Last week, I spent some time on the motorway. Due to a combination of cowardice, principle and mostly, personal preference for public transport,
this is not something that happens often. But to get to Glasgow in order to
write one of these on the Second City Of Empire, we decided, in retrospect bafflingly, to hire a car, which was driven by Jeeves, sorry,
Joel, for some 20 hours there and back. This was a fairly novel experience for me, with the last time I spent anywhere near as long on a road being somewhere in childhood, so the following may have the sound of a Martian visitor to the Motorway network. The first thing you notice here, unlike on the railways, where towns, suburbs, and most of all
sheds provide punctuation for the countryside, is space - sheer, useless, unused space, which is often - though as I will get to, not always - surely ripe for having our glorious cities of the future constructed on it, as absolutely fuck all seems to be happening to it otherwise. This empty space goes on forever, utterly featureless, and, if you have the right music on and are in an appropriate frame of mind, it is thrilling. Going along the A1, noting the geometries of concrete bridges, skeletal pylons ('bare like nude giant girls that have no secret') and floodlights, with the green at each side as abstract as the asphalt, it's only when you're deep into Yorkshire that you notice any difference from the Hertfordshire landscape where you began. There are, we know, business parks and distribution centres nearby, but they'll be off road, reached by a complex series of junctions and sliproads. The A1 was a fine (accidental) choice, with a lack of traffic enhancing the sense of space, and service stations hugging the road rather than involving the loops round roundabouts of proper motorway service stations.

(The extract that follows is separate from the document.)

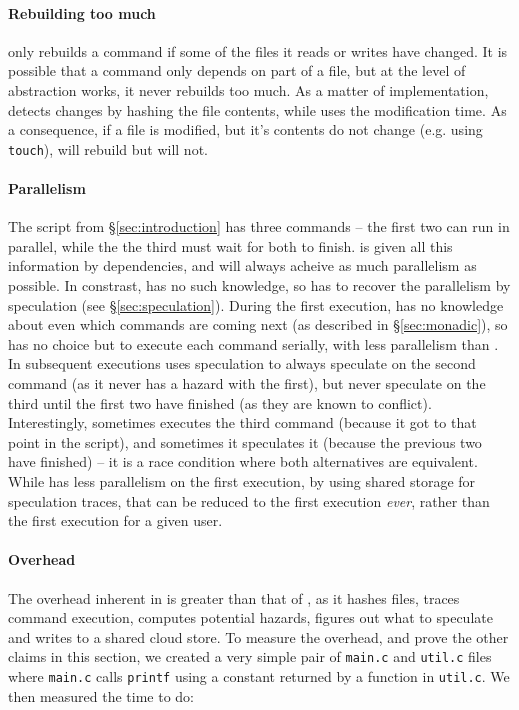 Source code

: \paragraph{Rebuilding too much} \Rattle only rebuilds a command if some of the files it reads or writes have changed. It is possible that a command only depends on part of a file, but at the level of abstraction \Rattle works, it never rebuilds too much. As a matter of implementation, \Rattle detects changes by hashing the file contents, while \Make uses the modification time. As a consequence, if a file is modified, but it's contents do not change (e.g. using \texttt{touch}), \Make will rebuild but \Rattle will not.

\paragraph{Parallelism} The script from \S\ref{sec:introduction} has three commands -- the first two can run in parallel, while the the third must wait for both to finish. \Make is given all this information by dependencies, and will always acheive as much parallelism as possible. In constrast, \Rattle has no such knowledge, so has to recover the parallelism by speculation (see \S\ref{sec:speculation}). During the first execution, \Rattle has no knowledge about even which commands are coming next (as described in \S\ref{sec:monadic}), so has no choice but to execute each command serially, with less parallelism than \Make. In subsequent executions \Rattle uses speculation to always speculate on the second command (as it never has a hazard with the first), but never speculate on the third until the first two have finished (as they are known to conflict). Interestingly, sometimes \Rattle executes the third command (because it got to that point in the script), and sometimes it speculates it (because the previous two have finished) -- it is a race condition where both alternatives are equivalent. While \Rattle has less parallelism on the first execution, by using shared storage for speculation traces, that can be reduced to the first execution \emph{ever}, rather than the first execution for a given user.

\paragraph{Overhead} The overhead inherent in \Rattle is greater than that of \Make, as it hashes files, traces command execution, computes potential hazards, figures out what to speculate and writes to a shared cloud store. To measure the overhead, and prove the other claims in this section, we created a very simple pair of \texttt{main.c} and \texttt{util.c} files where \texttt{main.c} calls \texttt{printf} using a constant returned by a function in \texttt{util.c}. We then measured the time to do:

Rather than the Costas that besmirch the M1, the A1 is Little Chef territory, and seemingly any building can be commandeered by them and turned into succour for the traveller - 1920s roadhouses, 80s vernacular, 50s futurism. We had programmed the hired car's GPS (with which the driver maintained the requisite flirtatious dialogue, which gradually degenerated into an argument between a tired married couple) to guide us to the services at Markham Moor, Nottinghamshire, because therein is a building by one
Sam Scorer, one of Britain's few representatives of Googie. A sweeping hyperbolic paraboloid containing the branch of Little Chef, playing all the games now expected from decon/regen but for the sake of sheer spectacle and capitalist potlatch rather than as edification, it is enormously striking after several hours of straight lines. Inside the Little Chef we note that the place has had something of a makeover of late, in that it has become self-conscious, marketing proper English comfort food with classic cafe imagery and a familiar Eric Gill-esque typeface on the menu. The Olympic Breakfast was excellent, bar a freakishly oversized and greasy mushroom. Outside,
Murphy speculates that the Little Chef is a later insertion into the parabolic roof - well, it turns out that
originally the roof enclosed nothing at all, being a mere gateway for cars on the way to a garage - a ceremonial, non-functional architecture.

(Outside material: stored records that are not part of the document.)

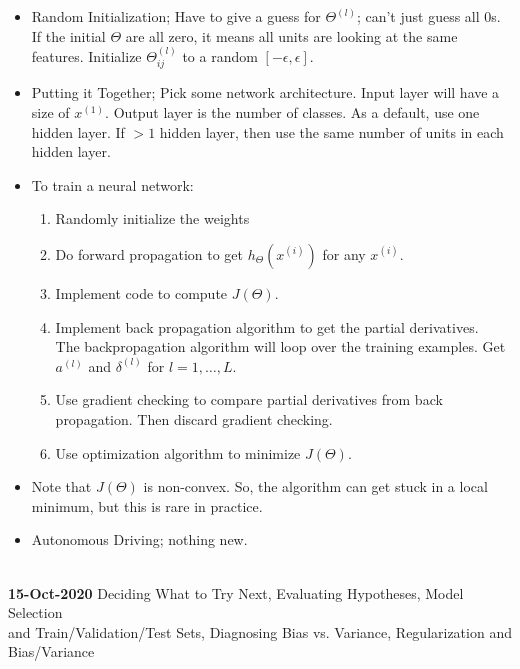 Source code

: \documentclass[10pt]{article}
\begin{document}
\begin{itemize}
  \item Random Initialization; Have to give a guess for $\Theta^{(l)}$; can't just guess all 0s. If the initial $\Theta$ are all zero, it means all units are looking at the same features. Initialize $\Theta_{ij}^{(l)}$ to a random $[ -\epsilon, \epsilon ]$.
  \item Putting it Together; Pick some network architecture. Input
    layer will have a size of $x^{(1)}$. Output layer is the number of
    classes. As a default, use one hidden layer. If $>1$ hidden layer,
    then use the same number of units in each hidden layer.
    \item To train a neural network:
      \begin{enumerate}
        \item Randomly initialize the weights
        \item Do forward propagation to get $h_{\Theta}(x^{(i)})$ for any $x^{(i)}$.
        \item Implement code to compute $J( \Theta )$.
        \item Implement back propagation algorithm to get the partial derivatives. \\
          The backpropagation algorithm will loop over the training examples. Get $a^{(l)}$ and $\delta^{(l)}$ for $l=1, \dots, L$.
        \item Use gradient checking to compare partial derivatives from back propagation. Then discard gradient checking.
        \item Use optimization algorithm to minimize $J( \Theta )$.
      \end{enumerate}
    \item Note that $J( \Theta )$ is non-convex. So, the algorithm can get stuck in a local minimum, but this is rare in practice.
    \item Autonomous Driving; nothing new.
\end{itemize}
\hfill \\
{\large \textbf{15-Oct-2020} Deciding What to Try Next, Evaluating Hypotheses, Model Selection \\ and Train/Validation/Test Sets, Diagnosing Bias vs. Variance, Regularization and Bias/Variance}
\end{document}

The North is designated by the shadows of Cooling Towers and Power Stations, frequently right by the road, structures so stark and imposing that any carbon emission-based concerns must be dropped for a few minutes of awe. The landscape gradually starts to mutate, and then the motorway traverses Cumbria as we approach dusk, a darkly cinematic landscape of burial mounds and sudden changes in scale, becoming even more sinister until we take the M8 and get our first glimpses of Glasgow, with the motorway bisecting serried rows of tower blocks, like one of
Ludwig Hilberseimer's urban schemes realised in the wrong order and illuminated by seedy sodium lights. More of that later. On the way back we visit what is surely the diametric opposite of the Googie Little Chef: what can only be described as the
Innocent Service Station,
Tebay Services, which helpfully has a panoramic view as part of its website. Designed in 1972 and in proper contextual vernacular fashion out of stone and timber, the real interest is inside, where Urban Splash white walls and jolly writing which is surely by the same designer as the Innocent Smoothie enclose a range of organic food,
Keep Calm and Carry On chocolate bars, and numerous hoorays taking their little Tarquins to sample what is apparently the best tea in England. That something so clearly pleased with itself should be so obviously complicit in the polluting (by all of us in there, whether using the loos or buying local sausages) of the very countryside it fetishises is another example of the pointlessness of irony.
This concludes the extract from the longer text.